Records from a data source
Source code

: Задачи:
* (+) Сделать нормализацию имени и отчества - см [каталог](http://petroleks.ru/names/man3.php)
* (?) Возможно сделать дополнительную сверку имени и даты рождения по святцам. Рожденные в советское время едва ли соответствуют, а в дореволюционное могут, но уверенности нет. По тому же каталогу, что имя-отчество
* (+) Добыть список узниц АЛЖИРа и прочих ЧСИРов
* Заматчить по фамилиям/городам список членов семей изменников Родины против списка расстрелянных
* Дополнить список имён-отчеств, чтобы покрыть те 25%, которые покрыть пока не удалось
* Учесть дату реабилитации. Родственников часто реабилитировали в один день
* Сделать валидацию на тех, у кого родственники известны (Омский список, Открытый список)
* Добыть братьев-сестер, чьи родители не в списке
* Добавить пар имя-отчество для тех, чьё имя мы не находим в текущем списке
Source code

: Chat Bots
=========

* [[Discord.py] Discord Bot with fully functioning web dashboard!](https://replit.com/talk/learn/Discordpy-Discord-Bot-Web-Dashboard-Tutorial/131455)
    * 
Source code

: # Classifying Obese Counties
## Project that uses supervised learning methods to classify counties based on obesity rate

**EXERCISE DETAILS**
Among the entries above, the line containing "каталогу, что имя-отчество", the line containing "и прочих ЧСИРов", and all lines between them are to be restated word for word; nothing else belongs in the reply.

**OUTPUT OF THE EXERCISE**
* (?) Возможно сделать дополнительную сверку имени и даты рождения по святцам. Рожденные в советское время едва ли соответствуют, а в дореволюционное могут, но уверенности нет. По тому же каталогу, что имя-отчество
* (+) Добыть список узниц АЛЖИРа и прочих ЧСИРов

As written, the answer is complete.